The modular cubes turn the main compartment into a usable, drawer-like organizational system. Once you stop fighting the compartment and start using cubes, packing and unpacking become substantially easier.
The Comfort
For a structured travel pack, the Travel Pack 2 is comfortable. The shoulder straps, the back panel, and the optional chest and waist straps combine to distribute weight well. I have walked 8 to 10 miles in a day with the bag fully loaded, and it has not caused the shoulder, neck, or back fatigue that some heavier bags produce.
The Aesthetics
This matters less than the functional features but is worth mentioning. The Travel Pack 2 looks like a serious work bag, not a hiking pack or a tactical bag. It works in a business meeting, a coffee shop, a hotel lobby, and an airport equally well. For travelers whose itineraries mix business and leisure, this aesthetic flexibility matters.
What I Don’t Love
A balanced review names the gaps.
The Weight
At 4.6 pounds empty, the Travel Pack 2 is heavier than it needs to be. Comparable ultralight one-bag travel packs from specialty brands can come in at 2.5 to 3 pounds for similar volumes. The extra weight comes from the structured shell, the extensive padding, and the metal hardware — features that contribute to the bag’s durability and organization but do come at a real weight cost.

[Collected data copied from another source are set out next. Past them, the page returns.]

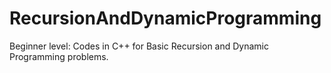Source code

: # RecursionAndDynamicProgramming
Beginner level: Codes in C++ for Basic Recursion and Dynamic Programming problems.
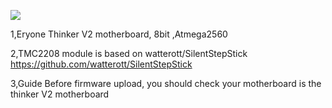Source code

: ![](https://raw.githubusercontent.com/hackaday3D/marlin_Atmel2560/master/drivers/eryone.png)


1,Eryone Thinker V2 motherboard, 8bit ,Atmega2560

2,TMC2208 module is based on watterott/SilentStepStick
https://github.com/watterott/SilentStepStick

3,Guide
Before firmware upload, you should check your motherboard is the thinker V2 motherboard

For long walking days or multi-flight trips, the empty weight matters. If you have a 20-pound clothing kit, the difference between a 2.5-pound bag and a 4.6-pound bag is the difference between 22.5 and 24.6 pounds of total carry weight. That is real.
The Price
The Travel Pack 2 is a premium-priced bag. The full modular system, with the cubes and accessory organizers, can run into the high three figures. There are good cheaper bags. There are great cheaper bags. The Travel Pack’s value proposition is that it does multiple jobs at a high level, but for a buyer whose use case is narrower, a specialty bag at half the price will deliver most of the value.
The Water Resistance
The Travel Pack 2 is weather-resistant rather than fully waterproof. In a heavy downpour, water will eventually find its way into the main compartment through the zipper tracks. The bag includes a stowed rain cover that addresses this for serious weather events, but the cover is an additional step rather than a fully waterproof shell.
For tropical travel or four-season outdoor use, a fully waterproof bag (Patagonia Black Hole, Boundary Supply, or some of the dedicated bike-courier brands) might be a better fit.
The Camera Cube Compromise
When the camera cube is in the bag, you lose much of the main compartment to camera gear. This is unavoidable for any bag of this size, but it means the Travel Pack works as a camera bag or a clothing-and-laptop bag, not both at the same time. For trips that require both serious camera kit and serious clothing volume, the Travel Pack is one bag too small. The Nomatic 40-liter version exists for exactly this need.
How It Compares to the Competition
The premium travel-backpack market has matured considerably in the last decade. Major competitors include Aer’s Travel Pack 3, Peak Design’s Travel Backpack 30L, Tortuga Outbreaker, and Tom Bihn’s Aeronaut series.
Without naming specific advantages and disadvantages of each — that would be a separate full-length review — I will offer a high-level orientation. The Aer Travel Pack is more business-aesthetic and less feature-rich. The Peak Design is more photo-focused and has a larger ecosystem of camera-specific accessories. The Tortuga is more budget-friendly and travel-only oriented. The Tom Bihn is more durable and more specialized.
The Nomatic Travel Pack 2 sits in the middle of these — a strong all-rounder that does business, travel, photo, and daily-driver duty at a high level, with a modular ecosystem that lets you tune the bag for different uses.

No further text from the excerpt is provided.